Goal of the exercise: Go through the material below and return each line with the string "default" in it.
-*-*-
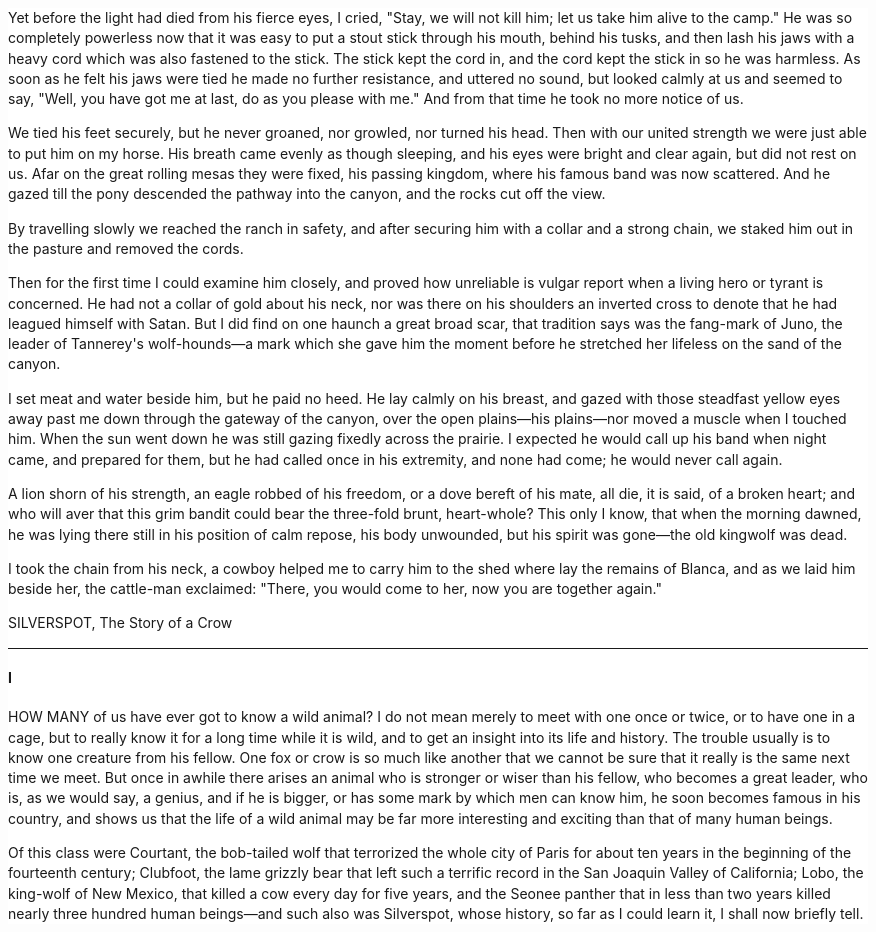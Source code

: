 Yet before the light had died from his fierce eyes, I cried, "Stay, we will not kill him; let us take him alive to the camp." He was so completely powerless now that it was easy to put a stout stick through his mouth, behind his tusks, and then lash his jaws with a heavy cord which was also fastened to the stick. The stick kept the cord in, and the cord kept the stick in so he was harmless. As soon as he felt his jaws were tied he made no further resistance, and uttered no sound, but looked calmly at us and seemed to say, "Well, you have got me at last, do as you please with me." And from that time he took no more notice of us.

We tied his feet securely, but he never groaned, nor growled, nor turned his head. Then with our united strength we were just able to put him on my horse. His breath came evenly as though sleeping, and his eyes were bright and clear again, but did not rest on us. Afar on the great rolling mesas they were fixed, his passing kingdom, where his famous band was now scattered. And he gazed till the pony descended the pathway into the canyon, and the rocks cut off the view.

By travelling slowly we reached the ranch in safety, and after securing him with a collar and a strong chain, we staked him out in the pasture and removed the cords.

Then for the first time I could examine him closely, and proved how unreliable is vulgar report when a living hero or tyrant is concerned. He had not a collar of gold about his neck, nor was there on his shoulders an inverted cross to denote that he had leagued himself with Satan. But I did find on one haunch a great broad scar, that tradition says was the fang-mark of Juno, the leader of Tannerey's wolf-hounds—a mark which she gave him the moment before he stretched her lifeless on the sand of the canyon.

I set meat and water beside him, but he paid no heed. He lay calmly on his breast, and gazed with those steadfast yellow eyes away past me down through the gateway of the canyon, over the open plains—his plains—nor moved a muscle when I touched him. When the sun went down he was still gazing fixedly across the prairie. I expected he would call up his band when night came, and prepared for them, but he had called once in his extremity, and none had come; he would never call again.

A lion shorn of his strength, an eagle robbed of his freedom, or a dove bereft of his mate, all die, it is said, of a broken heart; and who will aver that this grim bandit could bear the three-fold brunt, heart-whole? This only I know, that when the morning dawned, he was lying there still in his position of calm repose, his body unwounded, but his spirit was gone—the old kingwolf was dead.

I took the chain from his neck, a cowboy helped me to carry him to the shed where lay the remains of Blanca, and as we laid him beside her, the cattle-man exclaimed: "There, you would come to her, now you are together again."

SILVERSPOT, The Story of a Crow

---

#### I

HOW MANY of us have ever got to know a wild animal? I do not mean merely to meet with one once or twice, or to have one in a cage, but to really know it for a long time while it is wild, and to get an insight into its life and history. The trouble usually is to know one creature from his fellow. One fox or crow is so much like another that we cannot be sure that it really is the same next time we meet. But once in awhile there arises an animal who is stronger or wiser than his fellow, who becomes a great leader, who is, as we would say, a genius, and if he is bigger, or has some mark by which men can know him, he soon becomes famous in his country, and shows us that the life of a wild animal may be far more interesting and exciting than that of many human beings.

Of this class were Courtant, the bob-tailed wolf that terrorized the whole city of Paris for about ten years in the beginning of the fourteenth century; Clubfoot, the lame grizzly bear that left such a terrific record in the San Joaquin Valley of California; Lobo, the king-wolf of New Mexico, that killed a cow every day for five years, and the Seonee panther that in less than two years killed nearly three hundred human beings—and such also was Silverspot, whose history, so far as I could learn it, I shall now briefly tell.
-*-*-
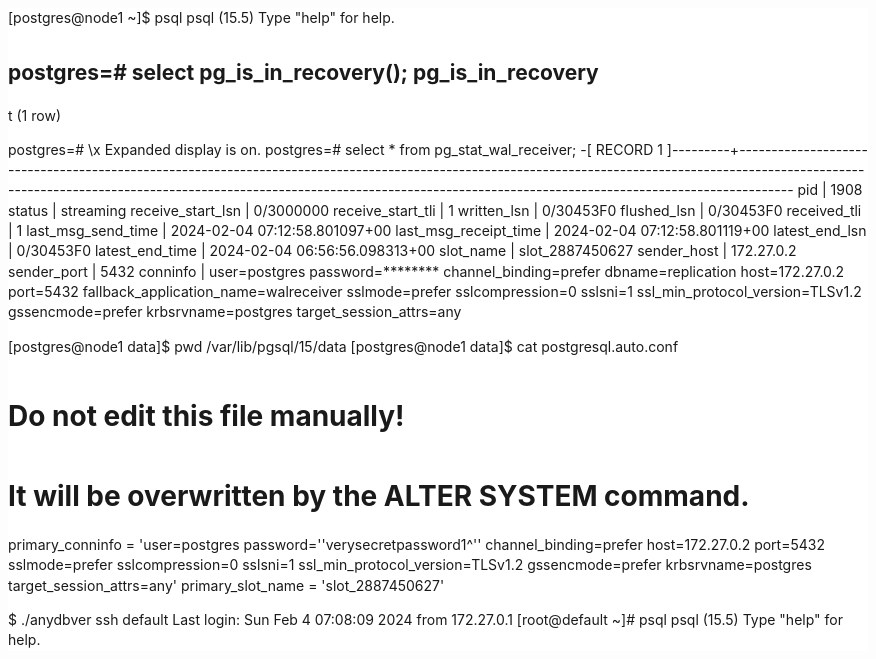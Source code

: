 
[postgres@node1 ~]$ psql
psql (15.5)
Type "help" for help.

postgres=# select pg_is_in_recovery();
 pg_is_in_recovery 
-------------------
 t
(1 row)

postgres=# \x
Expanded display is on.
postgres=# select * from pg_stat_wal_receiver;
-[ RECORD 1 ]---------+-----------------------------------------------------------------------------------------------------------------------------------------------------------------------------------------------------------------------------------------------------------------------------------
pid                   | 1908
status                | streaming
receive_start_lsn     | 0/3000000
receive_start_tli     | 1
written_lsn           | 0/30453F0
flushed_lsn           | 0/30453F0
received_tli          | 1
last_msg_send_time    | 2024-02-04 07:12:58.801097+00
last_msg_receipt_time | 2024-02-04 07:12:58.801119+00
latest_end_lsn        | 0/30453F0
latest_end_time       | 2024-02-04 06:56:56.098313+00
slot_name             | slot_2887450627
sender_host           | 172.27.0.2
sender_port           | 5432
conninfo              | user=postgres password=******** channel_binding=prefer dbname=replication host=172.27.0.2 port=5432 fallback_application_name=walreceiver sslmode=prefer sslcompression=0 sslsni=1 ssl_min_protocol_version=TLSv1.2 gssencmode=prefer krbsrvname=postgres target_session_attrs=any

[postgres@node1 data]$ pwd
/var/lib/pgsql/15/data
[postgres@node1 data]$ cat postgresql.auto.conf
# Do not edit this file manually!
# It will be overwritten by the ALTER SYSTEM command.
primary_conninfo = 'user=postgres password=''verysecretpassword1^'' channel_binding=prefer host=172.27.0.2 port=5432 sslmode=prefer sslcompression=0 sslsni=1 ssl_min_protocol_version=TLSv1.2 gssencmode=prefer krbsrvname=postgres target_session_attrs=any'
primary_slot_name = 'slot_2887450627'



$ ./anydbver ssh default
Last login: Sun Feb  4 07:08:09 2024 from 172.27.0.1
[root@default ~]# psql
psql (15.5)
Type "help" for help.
-*-*-
Task output:
$ ./anydbver ssh default
[root@default ~]# psql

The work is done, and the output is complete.